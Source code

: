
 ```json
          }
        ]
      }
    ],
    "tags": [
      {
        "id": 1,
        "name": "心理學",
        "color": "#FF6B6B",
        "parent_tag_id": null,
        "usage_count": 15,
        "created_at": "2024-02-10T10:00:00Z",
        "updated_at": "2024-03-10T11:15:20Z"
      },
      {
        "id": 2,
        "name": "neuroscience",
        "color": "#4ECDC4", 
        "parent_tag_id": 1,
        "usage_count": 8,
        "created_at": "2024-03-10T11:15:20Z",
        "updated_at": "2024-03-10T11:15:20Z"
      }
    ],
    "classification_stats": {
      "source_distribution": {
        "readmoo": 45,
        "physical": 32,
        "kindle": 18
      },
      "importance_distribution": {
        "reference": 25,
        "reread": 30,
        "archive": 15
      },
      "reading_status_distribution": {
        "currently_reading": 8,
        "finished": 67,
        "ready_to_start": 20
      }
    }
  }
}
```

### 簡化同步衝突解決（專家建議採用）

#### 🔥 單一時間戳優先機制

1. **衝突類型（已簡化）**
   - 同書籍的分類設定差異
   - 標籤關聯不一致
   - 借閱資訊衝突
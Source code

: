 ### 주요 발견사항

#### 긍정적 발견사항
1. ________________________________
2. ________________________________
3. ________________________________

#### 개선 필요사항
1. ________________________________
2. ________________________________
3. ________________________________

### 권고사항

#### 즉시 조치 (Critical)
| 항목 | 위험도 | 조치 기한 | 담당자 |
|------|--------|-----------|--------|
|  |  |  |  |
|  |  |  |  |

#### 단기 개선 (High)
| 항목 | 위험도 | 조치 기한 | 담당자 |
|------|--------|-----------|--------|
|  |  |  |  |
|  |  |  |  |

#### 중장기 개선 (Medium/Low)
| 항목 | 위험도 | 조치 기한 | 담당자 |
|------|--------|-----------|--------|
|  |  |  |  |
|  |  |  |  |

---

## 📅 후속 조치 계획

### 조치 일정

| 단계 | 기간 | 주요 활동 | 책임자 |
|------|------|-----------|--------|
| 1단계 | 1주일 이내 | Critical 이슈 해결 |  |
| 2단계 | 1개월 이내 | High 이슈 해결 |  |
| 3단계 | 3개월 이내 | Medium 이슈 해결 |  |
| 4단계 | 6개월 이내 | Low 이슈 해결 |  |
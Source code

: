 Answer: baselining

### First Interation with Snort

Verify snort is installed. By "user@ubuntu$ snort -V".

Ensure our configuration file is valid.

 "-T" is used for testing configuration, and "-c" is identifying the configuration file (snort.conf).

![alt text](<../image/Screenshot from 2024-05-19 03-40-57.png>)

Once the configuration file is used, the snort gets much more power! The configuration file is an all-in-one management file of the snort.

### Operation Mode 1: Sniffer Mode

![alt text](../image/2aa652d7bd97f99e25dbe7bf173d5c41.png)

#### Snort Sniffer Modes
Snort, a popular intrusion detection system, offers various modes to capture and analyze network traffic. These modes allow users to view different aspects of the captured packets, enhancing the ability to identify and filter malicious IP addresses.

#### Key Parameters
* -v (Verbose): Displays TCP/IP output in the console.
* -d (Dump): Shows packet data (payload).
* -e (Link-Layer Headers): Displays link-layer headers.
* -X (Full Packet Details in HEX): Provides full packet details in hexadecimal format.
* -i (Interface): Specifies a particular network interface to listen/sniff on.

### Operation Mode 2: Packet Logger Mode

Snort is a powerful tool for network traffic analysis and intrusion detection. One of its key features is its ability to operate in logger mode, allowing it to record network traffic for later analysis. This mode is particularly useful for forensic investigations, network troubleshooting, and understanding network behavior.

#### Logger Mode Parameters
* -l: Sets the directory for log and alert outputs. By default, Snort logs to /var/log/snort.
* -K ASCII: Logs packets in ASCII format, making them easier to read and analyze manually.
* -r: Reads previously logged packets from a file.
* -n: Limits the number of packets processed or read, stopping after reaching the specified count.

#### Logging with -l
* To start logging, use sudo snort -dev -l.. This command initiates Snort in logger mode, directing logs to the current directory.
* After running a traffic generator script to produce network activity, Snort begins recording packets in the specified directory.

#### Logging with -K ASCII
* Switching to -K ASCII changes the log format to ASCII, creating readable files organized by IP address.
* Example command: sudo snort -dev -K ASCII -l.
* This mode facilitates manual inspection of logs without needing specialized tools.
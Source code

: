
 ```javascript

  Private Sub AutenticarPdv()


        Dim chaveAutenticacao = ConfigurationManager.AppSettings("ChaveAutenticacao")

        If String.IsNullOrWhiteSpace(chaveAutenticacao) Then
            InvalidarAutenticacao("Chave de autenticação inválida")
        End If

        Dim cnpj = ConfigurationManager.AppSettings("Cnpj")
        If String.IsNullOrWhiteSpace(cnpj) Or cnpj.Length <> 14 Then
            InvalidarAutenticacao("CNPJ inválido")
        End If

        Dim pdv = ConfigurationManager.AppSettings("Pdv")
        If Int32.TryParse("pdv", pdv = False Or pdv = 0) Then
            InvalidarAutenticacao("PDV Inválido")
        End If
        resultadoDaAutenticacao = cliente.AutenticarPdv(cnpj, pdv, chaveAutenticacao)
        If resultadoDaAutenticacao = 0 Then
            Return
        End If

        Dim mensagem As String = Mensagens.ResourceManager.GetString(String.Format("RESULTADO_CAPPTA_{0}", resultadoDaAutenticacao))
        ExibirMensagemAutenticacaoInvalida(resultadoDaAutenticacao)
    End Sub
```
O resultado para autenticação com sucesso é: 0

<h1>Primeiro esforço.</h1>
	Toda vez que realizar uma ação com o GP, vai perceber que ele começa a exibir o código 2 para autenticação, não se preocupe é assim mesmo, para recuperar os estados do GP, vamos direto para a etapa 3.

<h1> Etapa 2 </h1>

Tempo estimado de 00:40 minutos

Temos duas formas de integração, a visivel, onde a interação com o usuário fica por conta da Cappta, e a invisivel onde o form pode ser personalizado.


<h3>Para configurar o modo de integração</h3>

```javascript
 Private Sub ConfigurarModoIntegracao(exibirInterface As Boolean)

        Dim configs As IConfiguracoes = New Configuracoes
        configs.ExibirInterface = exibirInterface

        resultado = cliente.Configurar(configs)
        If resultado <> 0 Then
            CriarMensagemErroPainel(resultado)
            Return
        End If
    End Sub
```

═══

### Task instructions
Each line of the data is to be output exactly, with none skipped.

### Response
Source code

:
 ```json
          }
        ]
      }
    ],
    "tags": [
      {
        "id": 1,
        "name": "心理學",
        "color": "#FF6B6B",
        "parent_tag_id": null,
        "usage_count": 15,
        "created_at": "2024-02-10T10:00:00Z",
        "updated_at": "2024-03-10T11:15:20Z"
      },
      {
        "id": 2,
        "name": "neuroscience",
        "color": "#4ECDC4", 
        "parent_tag_id": 1,
        "usage_count": 8,
        "created_at": "2024-03-10T11:15:20Z",
        "updated_at": "2024-03-10T11:15:20Z"
      }
    ],
    "classification_stats": {
      "source_distribution": {
        "readmoo": 45,
        "physical": 32,
        "kindle": 18
      },
      "importance_distribution": {
        "reference": 25,
        "reread": 30,
        "archive": 15
      },
      "reading_status_distribution": {
        "currently_reading": 8,
        "finished": 67,
        "ready_to_start": 20
      }
    }
  }
}
```

### 簡化同步衝突解決（專家建議採用）

#### 🔥 單一時間戳優先機制

1. **衝突類型（已簡化）**
   - 同書籍的分類設定差異
   - 標籤關聯不一致
   - 借閱資訊衝突
Source code

: ### 주요 발견사항

#### 긍정적 발견사항
1. ________________________________
2. ________________________________
3. ________________________________

#### 개선 필요사항
1. ________________________________
2. ________________________________
3. ________________________________

### 권고사항

#### 즉시 조치 (Critical)
| 항목 | 위험도 | 조치 기한 | 담당자 |
|------|--------|-----------|--------|
|  |  |  |  |
|  |  |  |  |

#### 단기 개선 (High)
| 항목 | 위험도 | 조치 기한 | 담당자 |
|------|--------|-----------|--------|
|  |  |  |  |
|  |  |  |  |

#### 중장기 개선 (Medium/Low)
| 항목 | 위험도 | 조치 기한 | 담당자 |
|------|--------|-----------|--------|
|  |  |  |  |
|  |  |  |  |

---

## 📅 후속 조치 계획

### 조치 일정

| 단계 | 기간 | 주요 활동 | 책임자 |
|------|------|-----------|--------|
| 1단계 | 1주일 이내 | Critical 이슈 해결 |  |
| 2단계 | 1개월 이내 | High 이슈 해결 |  |
| 3단계 | 3개월 이내 | Medium 이슈 해결 |  |
| 4단계 | 6개월 이내 | Low 이슈 해결 |  |
Source code

: Answer: baselining

### First Interation with Snort

Verify snort is installed. By "user@ubuntu$ snort -V".

Ensure our configuration file is valid.

 "-T" is used for testing configuration, and "-c" is identifying the configuration file (snort.conf).

![alt text](<../image/Screenshot from 2024-05-19 03-40-57.png>)

Once the configuration file is used, the snort gets much more power! The configuration file is an all-in-one management file of the snort.

### Operation Mode 1: Sniffer Mode

![alt text](../image/2aa652d7bd97f99e25dbe7bf173d5c41.png)

#### Snort Sniffer Modes
Snort, a popular intrusion detection system, offers various modes to capture and analyze network traffic. These modes allow users to view different aspects of the captured packets, enhancing the ability to identify and filter malicious IP addresses.

#### Key Parameters
* -v (Verbose): Displays TCP/IP output in the console.
* -d (Dump): Shows packet data (payload).
* -e (Link-Layer Headers): Displays link-layer headers.
* -X (Full Packet Details in HEX): Provides full packet details in hexadecimal format.
* -i (Interface): Specifies a particular network interface to listen/sniff on.

### Operation Mode 2: Packet Logger Mode

Snort is a powerful tool for network traffic analysis and intrusion detection. One of its key features is its ability to operate in logger mode, allowing it to record network traffic for later analysis. This mode is particularly useful for forensic investigations, network troubleshooting, and understanding network behavior.

#### Logger Mode Parameters
* -l: Sets the directory for log and alert outputs. By default, Snort logs to /var/log/snort.
* -K ASCII: Logs packets in ASCII format, making them easier to read and analyze manually.
* -r: Reads previously logged packets from a file.
* -n: Limits the number of packets processed or read, stopping after reaching the specified count.

#### Logging with -l
* To start logging, use sudo snort -dev -l.. This command initiates Snort in logger mode, directing logs to the current directory.
* After running a traffic generator script to produce network activity, Snort begins recording packets in the specified directory.

#### Logging with -K ASCII
* Switching to -K ASCII changes the log format to ASCII, creating readable files organized by IP address.
* Example command: sudo snort -dev -K ASCII -l.
* This mode facilitates manual inspection of logs without needing specialized tools.
Source code

:
 ```javascript

  Private Sub AutenticarPdv()


        Dim chaveAutenticacao = ConfigurationManager.AppSettings("ChaveAutenticacao")

        If String.IsNullOrWhiteSpace(chaveAutenticacao) Then
            InvalidarAutenticacao("Chave de autenticação inválida")
        End If

        Dim cnpj = ConfigurationManager.AppSettings("Cnpj")
        If String.IsNullOrWhiteSpace(cnpj) Or cnpj.Length <> 14 Then
            InvalidarAutenticacao("CNPJ inválido")
        End If

        Dim pdv = ConfigurationManager.AppSettings("Pdv")
        If Int32.TryParse("pdv", pdv = False Or pdv = 0) Then
            InvalidarAutenticacao("PDV Inválido")
        End If
        resultadoDaAutenticacao = cliente.AutenticarPdv(cnpj, pdv, chaveAutenticacao)
        If resultadoDaAutenticacao = 0 Then
            Return
        End If

        Dim mensagem As String = Mensagens.ResourceManager.GetString(String.Format("RESULTADO_CAPPTA_{0}", resultadoDaAutenticacao))
        ExibirMensagemAutenticacaoInvalida(resultadoDaAutenticacao)
    End Sub
```
O resultado para autenticação com sucesso é: 0

<h1>Primeiro esforço.</h1>
	Toda vez que realizar uma ação com o GP, vai perceber que ele começa a exibir o código 2 para autenticação, não se preocupe é assim mesmo, para recuperar os estados do GP, vamos direto para a etapa 3.

<h1> Etapa 2 </h1>

Tempo estimado de 00:40 minutos

Temos duas formas de integração, a visivel, onde a interação com o usuário fica por conta da Cappta, e a invisivel onde o form pode ser personalizado.


<h3>Para configurar o modo de integração</h3>

```javascript
 Private Sub ConfigurarModoIntegracao(exibirInterface As Boolean)

        Dim configs As IConfiguracoes = New Configuracoes
        configs.ExibirInterface = exibirInterface

        resultado = cliente.Configurar(configs)
        If resultado <> 0 Then
            CriarMensagemErroPainel(resultado)
            Return
        End If
    End Sub
```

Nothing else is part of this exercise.